Selenium Chrome save as pdf change download folder

Tags:

I want to download a website as pdf file, it's working fine, but it should download the file to a specific path, instead it's just downloading the file to my default download directory.

import json
from selenium import webdriver

appState = {
    "recentDestinations": [
        {
            "id": "Save as PDF",
            "origin": "local"
        }
    ],
    "selectedDestinationId": "Save as PDF",
    "version": 2,
    'download.default_directory': 'C:\\Users\\Oli\\Google Drive',
    "download.directory_upgrade": True
}

profile = {'printing.print_preview_sticky_settings.appState': json.dumps(appState)}

chrome_options = webdriver.ChromeOptions()
chrome_options.add_experimental_option('prefs', profile)
chrome_options.add_argument('--kiosk-printing')

driver = webdriver.Chrome(chrome_options=chrome_options)
driver.get('https://www.google.com/')
driver.execute_script('window.print();')

By the way anyone got an idea to safe the file with a specific name?

944

asked Feb 07 '19 17:02

Oliver Weidner

3 Answers

The download.default_directory setting is only for downloaded content. Chrome treats files saved on the page differently. To change the default folder for a printout of the page, simply set the savefile.default_directory value instead.

So the full example to print to pdf for a custom location:

import json
from selenium import webdriver

appState = {
    "recentDestinations": [
        {
            "id": "Save as PDF",
            "origin": "local",
            "account": ""
        }
    ],
    "selectedDestinationId": "Save as PDF",
    "version": 2
}

profile = {'printing.print_preview_sticky_settings.appState': json.dumps(appState),
           'savefile.default_directory': 'path/to/dir/'}

chrome_options = webdriver.ChromeOptions()
chrome_options.add_experimental_option('prefs', profile)
chrome_options.add_argument('--kiosk-printing')

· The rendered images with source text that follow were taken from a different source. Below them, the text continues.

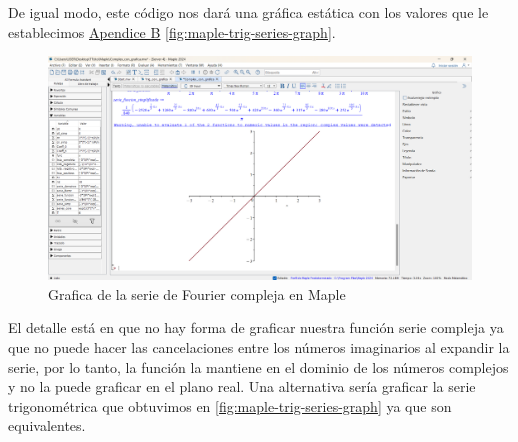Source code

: De igual modo, este código nos dará una gráfica estática con los valores que le establecimos \hyperref[app2:trig-code-maple]{Apendice B} \ref{fig:maple-trig-series-graph}. 
\begin{figure}[H]
	\centering
	\includegraphics[width=1\textwidth]{img/chapter02/maple-complex-graph.png}
	\caption{Grafica de la serie de Fourier compleja en Maple}
	\label{fig:maple-complex-series-graph}  %
\end{figure}
El detalle está en que no hay forma de graficar nuestra función serie compleja ya que no puede hacer las cancelaciones entre los números imaginarios al expandir la serie, por lo tanto, la función la mantiene en el dominio de los números complejos y no la puede graficar en el plano real. Una alternativa sería graficar la serie trigonométrica que obtuvimos en \ref{fig:maple-trig-series-graph} ya que son equivalentes.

driver = webdriver.Chrome(options=chrome_options)
driver.get(url)
driver.execute_script('window.print();')

191

answered Nov 08 '22 19:11

kayoz

One more workaround. Just save the file as is and then move and rename it as needed.

Idea of the code below: check creation time of every (pdf) file in download directory, and compare with the time now. If the time delta less than some value (let's say 15 seconds), presumably this is the right file, move/rename the file where you need.

import os
import time
import json
from selenium import webdriver

appState = {
    "recentDestinations": [
        {
            "id": "Save as PDF",
            "origin": "local"
        }
    ],
    "selectedDestinationId": "Save as PDF",
    "version": 2
}

profile = {'printing.print_preview_sticky_settings.appState': json.dumps(appState)}

download_path = r'C:\Users\Oli\Downloads' # Path where browser save files
new_path = r'C:\Users\Oli\Google Drive' # Path where to move file

chrome_options = webdriver.ChromeOptions()
chrome_options.add_experimental_option('prefs', profile)
chrome_options.add_argument('--kiosk-printing')
driver = webdriver.Chrome(chrome_options=chrome_options)

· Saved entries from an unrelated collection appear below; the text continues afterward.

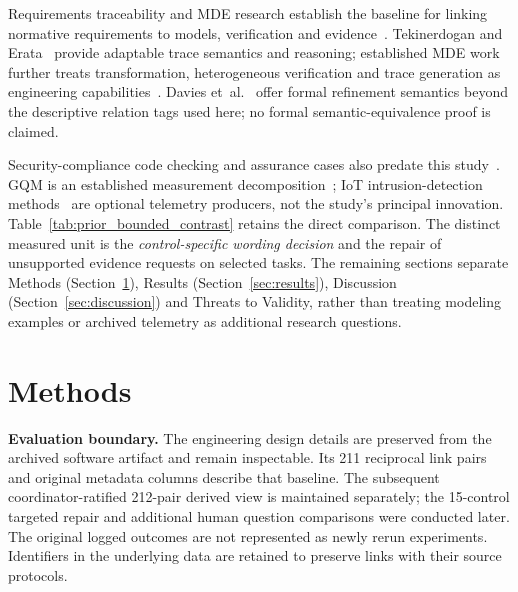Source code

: \documentclass[12pt,a4paper]{article}
\begin{document}
Requirements traceability and MDE research establish the baseline for linking normative requirements to models, verification and evidence~\cite{Gotel1994Traceability,RameshJarke2001Traceability,Hallerstede2014SCP_TraceReqSpec,Sadovykh2024SCP_MBRE,Santiago2012MDETraceSLR,Firesmith2003SecurityRequirements,Haley2008SecurityRequirements}. Tekinerdogan and Erata~\cite{TekinerdoganErata2020SCICO} provide adaptable trace semantics and reasoning; established MDE work further treats transformation, heterogeneous verification and trace generation as engineering capabilities~\cite{Hutchinson2014SCP_MDEIndustry,SanchezCuadrado2014SCP_SmallMDE,Davies2015SCP_FormalMDE,Calegari2015SCP_Institution,Calegari2016SCP_Heterogeneous,JimenezRielo2015SCP_MeTAGeM,Jouault2008SCP_ATL,Muram2019SCP_Containment}. Davies et~al.~\cite{DaviesEtAl2020SCICO} offer formal refinement semantics beyond the descriptive relation tags used here; no formal semantic-equivalence proof is claimed.

Security-compliance code checking and assurance cases also predate this study~\cite{Tuma2023SecurityCompliance,KellyWeaver2004GSN}. GQM is an established measurement decomposition~\cite{Basili2014GQM}; IoT intrusion-detection methods~\cite{Apruzzese2022,Li2024_ESWA_LightIDS} are optional telemetry producers, not the study's principal innovation. Table~\ref{tab:prior_bounded_contrast} retains the direct comparison. The distinct measured unit is the \emph{control-specific wording decision} and the repair of unsupported evidence requests on selected tasks. The remaining sections separate Methods (Section~\ref{sec:methods}), Results (Section~\ref{sec:results}), Discussion (Section~\ref{sec:discussion}) and Threats to Validity, rather than treating modeling examples or archived telemetry as additional research questions.


\section{Methods}\label{sec:methods}
\noindent\textbf{Evaluation boundary.} The engineering design details are preserved from the archived software artifact and remain inspectable. Its 211 reciprocal link pairs and original metadata columns describe that baseline. The subsequent coordinator-ratified 212-pair derived view is maintained separately; the 15-control targeted repair and additional human question comparisons were conducted later. The original logged outcomes are not represented as newly rerun experiments. Identifiers in the underlying data are retained to preserve links with their source protocols.
\end{document}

driver.get('http://example.com/')
driver.execute_script('window.print();')

new_filename = 'new_name.pdf' # Set the name of file
timestamp_now = time.time() # time now
# Now go through the files in download directory
for (dirpath, dirnames, filenames) in os.walk(download_path):
    for filename in filenames:
        if filename.lower().endswith(('.pdf')):
            full_path = os.path.join(download_path, filename)
            timestamp_file = os.path.getmtime(full_path) # time of file creation
            # if time delta is less than 15 seconds move this file
            if (timestamp_now - timestamp_file) < 15: 
                full_new_path = os.path.join(new_path, new_filename)
                os.rename(full_path, full_new_path)
                print(full_path+' is moved to '+full_new_path)

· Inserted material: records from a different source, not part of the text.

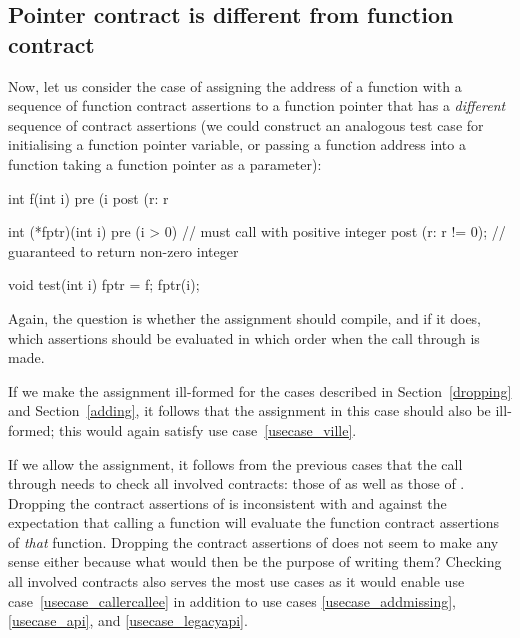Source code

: 
\subsection{Pointer contract is different from function contract}
\label{ptrfundifferent}

Now, let us consider the case of assigning the address of a function with a sequence of function contract assertions to a function pointer  that has a \emph{different} sequence of contract assertions (we could construct an analogous test case for initialising a function pointer variable, or passing a function address into a function taking a function pointer as a parameter):
\begin{codeblock}
int f(int i)
  pre (i %
  post (r: r %

int (*fptr)(int i)
  pre (i > 0)           // must call with positive integer
  post (r: r != 0);     // guaranteed to return non-zero integer

void test(int i) {
  fptr = f; 
  fptr(i);   
}
\end{codeblock}
Again, the question is whether the assignment should compile, and if it does, which assertions should be evaluated in which order when the call through  is made.

If we make the assignment ill-formed for the cases described in Section~\ref{dropping} and Section~\ref{adding}, it follows that the assignment in this case should also be ill-formed; this would again satisfy use case~\ref{usecase_ville}.

If we allow the assignment, it follows from the previous cases that the call through  needs to check all involved contracts: those of  as well as those of . Dropping the contract assertions of  is inconsistent with \cite{P2900R9} and against the expectation that calling a function will evaluate the function contract assertions of \emph{that} function. Dropping the contract assertions of  does not seem to make any sense either because what would then be the purpose of writing them? Checking all involved contracts also serves the most use cases as it would enable use case~\ref{usecase_callercallee} in addition to use cases \ref{usecase_addmissing}, \ref{usecase_api}, and \ref{usecase_legacyapi}.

Note: it's just an example. You need to think about all you actions. To make the code stable you might need to add some exceptions handling. Better to move this additional code to a function. And so on.

answered Nov 08 '22 20:11

Litvin

The key is to use:

pdf = webdriver.execute_cdp_cmd(
        "Page.printToPDF", {
        "printBackground": True,

    })

Then you can write the pdf to wherever you want. Here is a full example:

import base64
from typing import Optional
from pathlib import Path
from selenium import webdriver
from selenium.webdriver.chrome.service import Service
from webdriver_manager.chrome import ChromeDriverManager

def svg_to_pdf_chromium(filename: Path,  out_dir: Optional[Path] = None):
    """Convert a svg on disk to a pdf using Selenium and Chromedriver"""

    if out_dir is None:
        out_dir = filename.parents[0]

    service = Service(ChromeDriverManager().install())

    chrome_options.add_argument('--kiosk-printing')
    chrome_options.add_argument('--headless')
    chrome_options.add_argument('--disable-gpu')
    chrome_options.add_argument("--no-sandbox")
    chrome_options.add_argument("--window-size=2000x2000")
    chrome_options.add_argument('--disable-dev-shm-usage')

    webdriver_chrome = webdriver.Chrome(
        service=service, options=chrome_options)

    webdriver_chrome.get(f'file://{filename}')
    pdf = webdriver_chrome.execute_cdp_cmd(
        "Page.printToPDF", {
            "printBackground": True,
            "landscape": True,
            "displayHeaderFooter": False,
            "scale": 0.75,
            })
    webdriver_chrome.close()
    with open(out_dir / f'{filename.stem}.pdf', "wb") as f:
        f.write(base64.b64decode(pdf['data']))
        
svg_to_pdf_chromium(OUTPUT / "svg" / "mysvg.svg")

This also allows to remove the ugly wait time.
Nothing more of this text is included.